Exploring an LM to generate Prolog Predicates from Mathematics Questions
This addresses a specific bottleneck in AI for mathematics reasoning, but it is incremental as it builds on existing methods like chain-of-thought prompting.
The paper tackled the problem of poor performance of large language models in solving mathematics questions requiring reasoning by fine-tuning LLaMA7B to generate Prolog predicates, resulting in the Prolog generation model outperforming a chain-of-thought baseline, with the model and corpus released publicly.
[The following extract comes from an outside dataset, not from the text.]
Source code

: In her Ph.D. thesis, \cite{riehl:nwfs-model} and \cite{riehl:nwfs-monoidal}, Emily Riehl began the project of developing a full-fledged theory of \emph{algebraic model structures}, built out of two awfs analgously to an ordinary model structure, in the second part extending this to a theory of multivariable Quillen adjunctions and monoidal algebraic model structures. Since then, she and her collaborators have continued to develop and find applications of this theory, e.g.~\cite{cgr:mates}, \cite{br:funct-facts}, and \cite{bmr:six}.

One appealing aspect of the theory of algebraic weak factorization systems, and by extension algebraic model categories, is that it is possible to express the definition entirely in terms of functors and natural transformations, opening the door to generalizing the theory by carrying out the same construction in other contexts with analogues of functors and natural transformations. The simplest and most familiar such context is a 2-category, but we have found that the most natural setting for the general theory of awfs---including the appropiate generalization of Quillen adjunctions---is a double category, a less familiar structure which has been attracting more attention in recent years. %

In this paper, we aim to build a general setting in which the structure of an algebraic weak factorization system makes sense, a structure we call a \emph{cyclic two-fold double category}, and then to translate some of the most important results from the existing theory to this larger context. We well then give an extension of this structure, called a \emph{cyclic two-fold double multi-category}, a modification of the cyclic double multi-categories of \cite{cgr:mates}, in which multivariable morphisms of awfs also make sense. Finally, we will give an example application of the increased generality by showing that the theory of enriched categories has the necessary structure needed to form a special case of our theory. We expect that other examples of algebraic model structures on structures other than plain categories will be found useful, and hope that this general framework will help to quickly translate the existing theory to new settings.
Recently, there has been a surge in interest in NLP driven by ChatGPT. ChatGPT, a transformer-based generative language model of substantial scale, exhibits versatility in performing various tasks based on natural language. Nevertheless, large language models often exhibit poor performance in solving mathematics questions that require reasoning. Prior research has demonstrated the effectiveness of chain-of-thought prompting in enhancing reasoning capabilities. Now, we aim to investigate whether fine-tuning a model for the generation of Prolog codes, a logic language, and subsequently passing these codes to a compiler can further improve accuracy. Consequently, we employ chain-of-thought to fine-tune LLaMA7B as a baseline model and develop other fine-tuned LLaMA7B models for the generation of Prolog code, Prolog code + chain-of-thought, and chain-of-thought + Prolog code, respectively. The results reveal that the Prolog generation model surpasses the baseline in performance, while the combination generation models do not yield significant improvements. The Prolog corpus based on GSM8K and the correspondingly finetuned Prolog generation model based on LLaMA7B are released to the research community.